De acordo com o documento, o caso teve início após uma denúncia anônima encaminhada à Ouvidoria do MPMG, questionando a falta de transparência no processo seletivo para contratação temporária de fiscal sanitário. O edital previa apenas uma etapa — uma prova objetiva —, mas não informava quais conteúdos seriam cobrados dos candidatos, o que, segundo o MP, compromete a igualdade de condições entre os participantes.
Outro ponto destacado na ação é que a prova teria sido elaborada por um servidor da área de Recursos Humanos sem conhecimento técnico específico sobre as atribuições do cargo. Apesar disso, o exame continha questões de conhecimentos específicos, o que contraria a justificativa apresentada pela própria Prefeitura.
O Ministério Público também questiona a própria natureza da contratação. Embora o edital mencione a formação de cadastro de reserva, há indicação de existência de vagas ociosas, o que, na avaliação do órgão, poderia exigir a realização de concurso público, e não um processo seletivo simplificado.
Antes de recorrer à Justiça, o MP chegou a recomendar a anulação do processo seletivo, mas, segundo a ação, o município não respondeu dentro do prazo estabelecido. O caso ainda se soma a outro procedimento recente envolvendo o mesmo município, que já havia sido alvo de questionamentos por irregularidades em um edital anterior.

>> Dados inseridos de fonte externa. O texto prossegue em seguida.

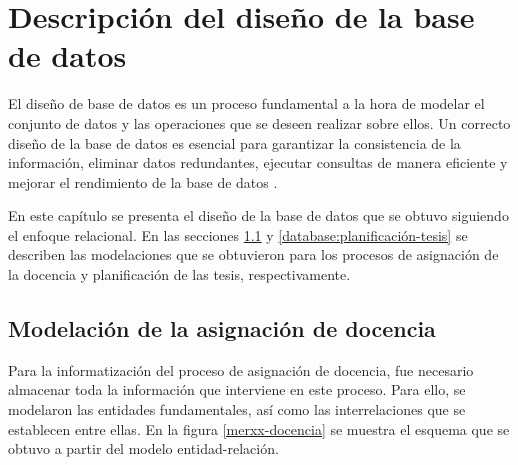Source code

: \chapter{Descripción del diseño de la base de datos}\label{chapter:database}

El diseño de base de datos es un proceso fundamental a la hora 
de modelar el conjunto de datos y las operaciones que se deseen
realizar sobre ellos. Un correcto diseño de la base de datos
es esencial para garantizar la consistencia de la información,
eliminar datos redundantes, ejecutar consultas de manera 
eficiente y mejorar el rendimiento de la base de datos \cite{db_book_cap2}. 

En este capítulo se presenta el diseño de la base de datos que se 
obtuvo siguiendo el enfoque relacional.
En las secciones \ref{database:asignación-docencia} y
\ref{database:planificación-tesis} se describen las modelaciones que se obtuvieron 
para los procesos de asignación de la docencia y planificación de las tesis, respectivamente.






\section{Modelación de la asignación de docencia}\label{database:asignación-docencia}
Para la informatización del proceso de asignación de docencia, fue 
necesario almacenar toda la información que interviene en este proceso.
Para ello, se modelaron las entidades fundamentales, así como las interrelaciones
que se establecen entre ellas. En la figura \ref{merxx-docencia} se muestra el esquema que se obtuvo a partir 
del modelo entidad-relación.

Na ação, o Ministério Público pede, em caráter liminar, a suspensão imediata do processo seletivo e de todas as nomeações decorrentes dele. No mérito, solicita a anulação definitiva do certame e a proibição de novos processos seletivos sem a devida previsão de conteúdo programático.
O caso tramita na 2ª Vara Cível da Comarca de Muriaé e ainda aguarda decisão judicial.